- Assigned task -
Please show every line from the entries that carries the word "mapDispatchToProps".

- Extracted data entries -
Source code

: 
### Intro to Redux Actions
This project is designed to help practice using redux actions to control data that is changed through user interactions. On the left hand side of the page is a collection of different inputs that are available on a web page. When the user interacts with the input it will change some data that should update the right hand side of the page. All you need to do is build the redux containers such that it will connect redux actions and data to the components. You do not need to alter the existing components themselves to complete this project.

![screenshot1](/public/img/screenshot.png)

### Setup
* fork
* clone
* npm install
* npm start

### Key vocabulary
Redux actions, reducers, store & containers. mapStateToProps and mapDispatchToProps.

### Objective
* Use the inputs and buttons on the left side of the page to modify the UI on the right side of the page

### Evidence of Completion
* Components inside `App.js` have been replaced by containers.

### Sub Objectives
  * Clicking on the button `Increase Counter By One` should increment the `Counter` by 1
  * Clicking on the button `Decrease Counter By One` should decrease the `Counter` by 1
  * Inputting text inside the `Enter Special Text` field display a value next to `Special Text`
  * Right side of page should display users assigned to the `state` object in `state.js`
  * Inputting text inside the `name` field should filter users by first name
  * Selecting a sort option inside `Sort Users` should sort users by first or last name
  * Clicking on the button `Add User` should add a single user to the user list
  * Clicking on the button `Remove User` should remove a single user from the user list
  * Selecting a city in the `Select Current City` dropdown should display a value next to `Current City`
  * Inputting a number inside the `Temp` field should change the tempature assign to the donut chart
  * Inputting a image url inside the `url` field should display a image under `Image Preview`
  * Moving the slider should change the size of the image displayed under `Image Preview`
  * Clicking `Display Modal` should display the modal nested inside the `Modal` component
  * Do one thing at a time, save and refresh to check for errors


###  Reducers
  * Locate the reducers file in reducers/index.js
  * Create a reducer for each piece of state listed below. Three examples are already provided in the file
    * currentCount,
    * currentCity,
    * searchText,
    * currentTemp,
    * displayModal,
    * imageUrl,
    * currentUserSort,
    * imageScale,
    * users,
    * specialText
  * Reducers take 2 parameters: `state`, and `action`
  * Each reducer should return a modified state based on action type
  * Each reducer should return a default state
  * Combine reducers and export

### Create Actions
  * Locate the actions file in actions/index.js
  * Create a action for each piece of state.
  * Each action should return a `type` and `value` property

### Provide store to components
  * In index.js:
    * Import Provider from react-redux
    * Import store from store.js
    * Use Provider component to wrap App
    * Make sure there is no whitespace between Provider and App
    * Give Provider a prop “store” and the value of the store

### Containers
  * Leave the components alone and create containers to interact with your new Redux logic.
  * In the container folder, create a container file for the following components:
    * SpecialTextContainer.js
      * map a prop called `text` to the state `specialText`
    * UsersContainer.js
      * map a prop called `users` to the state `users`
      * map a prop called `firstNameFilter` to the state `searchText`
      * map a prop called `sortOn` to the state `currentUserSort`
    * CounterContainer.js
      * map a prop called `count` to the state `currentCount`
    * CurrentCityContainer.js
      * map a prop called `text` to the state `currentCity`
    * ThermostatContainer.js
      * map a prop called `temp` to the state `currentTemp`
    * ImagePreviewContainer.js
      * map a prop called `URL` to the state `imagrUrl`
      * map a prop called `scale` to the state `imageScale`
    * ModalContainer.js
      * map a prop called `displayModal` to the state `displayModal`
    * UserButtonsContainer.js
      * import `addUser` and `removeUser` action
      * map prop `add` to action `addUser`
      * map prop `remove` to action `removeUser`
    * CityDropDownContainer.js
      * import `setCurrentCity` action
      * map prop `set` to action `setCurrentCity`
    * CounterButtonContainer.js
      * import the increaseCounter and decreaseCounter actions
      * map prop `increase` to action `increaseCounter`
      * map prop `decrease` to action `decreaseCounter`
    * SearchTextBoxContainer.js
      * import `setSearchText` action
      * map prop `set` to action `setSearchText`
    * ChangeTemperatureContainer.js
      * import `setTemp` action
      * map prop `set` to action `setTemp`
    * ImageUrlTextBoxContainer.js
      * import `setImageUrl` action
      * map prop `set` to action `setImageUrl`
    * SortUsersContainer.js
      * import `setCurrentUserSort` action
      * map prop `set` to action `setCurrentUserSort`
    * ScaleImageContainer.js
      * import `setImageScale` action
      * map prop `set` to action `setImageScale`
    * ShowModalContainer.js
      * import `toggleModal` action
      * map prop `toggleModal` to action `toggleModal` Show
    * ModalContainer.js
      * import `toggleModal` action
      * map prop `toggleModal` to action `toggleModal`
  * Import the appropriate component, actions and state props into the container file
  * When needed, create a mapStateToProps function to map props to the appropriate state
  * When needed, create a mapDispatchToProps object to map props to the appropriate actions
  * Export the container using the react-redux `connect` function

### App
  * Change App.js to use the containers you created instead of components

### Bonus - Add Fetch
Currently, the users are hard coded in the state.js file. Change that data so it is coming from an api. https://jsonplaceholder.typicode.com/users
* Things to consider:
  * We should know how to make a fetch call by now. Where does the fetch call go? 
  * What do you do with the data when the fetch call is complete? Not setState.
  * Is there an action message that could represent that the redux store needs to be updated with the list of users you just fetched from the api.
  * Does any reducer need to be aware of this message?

- Response for this exercise -
Redux actions, reducers, store & containers. mapStateToProps and mapDispatchToProps.
  * When needed, create a mapDispatchToProps object to map props to the appropriate actions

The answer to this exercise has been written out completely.